Санджар поскакал в Миршаде, куда ушел после боя у мазара Хызра Пайгамбара его отряд. О чем думал командир, когда он гнал коня по пыльной дороге? Какие мысли теснились в его горячей голове? Никто не может сказать. А сам Санджар не рассказывал о своих переживаниях тех дней. Он спешил к своим друзьям и соратникам, чтобы посоветоваться с ними, обсудить все случившееся.

Санджар примчался в Миршаде под вечер. Он издали равнодушно пробежал глазами по знакомой картине. Тянулись рядами черные юрты полукочевых узбеков. Высились белые глиняные столбы, соединенные полукружиями дувалов, защищавших от сора и грязи глубокие колодцы. Около них толпились стада овец, пригнанных на водопой.
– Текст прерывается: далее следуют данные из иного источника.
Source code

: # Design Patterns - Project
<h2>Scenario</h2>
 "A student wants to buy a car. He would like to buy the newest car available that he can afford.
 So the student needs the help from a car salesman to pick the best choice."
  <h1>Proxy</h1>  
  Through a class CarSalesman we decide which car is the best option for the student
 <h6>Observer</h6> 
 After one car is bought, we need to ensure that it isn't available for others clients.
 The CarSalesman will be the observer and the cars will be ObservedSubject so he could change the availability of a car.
Косые лучи золотили пыль у многочисленных чайхан, вытянувшихся рядами вдоль единственной кривой улицы. На постоялых дворах в караван–сараях ревели ишаки.

Уже с первого взгляда Санджара поразила пустота Миршаде. Он не видел ни одного своего бойца.

– Привет храброму Санджар–беку! – крикнул чайханщик Самад, «вместилище всех новостей и сплетен», как его называли на всем протяжении Дюшамбинского тракта.

– Салям! – ответил Санджар.

Чайханщик подбежал к Санджару и зашептал:

– Вашего отряда нет…

– Как! Что вы сказали?

– Его нет…

И Самад рассказал командиру, что сегодня на рассвете прибыл в Миршаде отряд милиции с приказом Бухарского правительства о роспуске отряда Санджара. Бойцам предложили немедленно разойтись по домам.

По мере рассказа голова Санджара опускалась все ниже и ниже. Он ничего не сказал Самаду, хлестнул Тулпара и ускакал в сторону Ущелья Смерти.

– Выпейте чаю! – крикнул чайханщик. – Отдохните! Но фигура всадника растворилась в быстро спускавшихся с гор красноватых сумерках…

XIV

Странно было услышать среди совершенно пустынных холмов нежный детский голосок. На кочковатой жесткой дороге, заливаясь серебристым смехом, стояла совсем крохотная девочка в бархатном камзоле, в золотой тюбетейке с фазаньим перышком.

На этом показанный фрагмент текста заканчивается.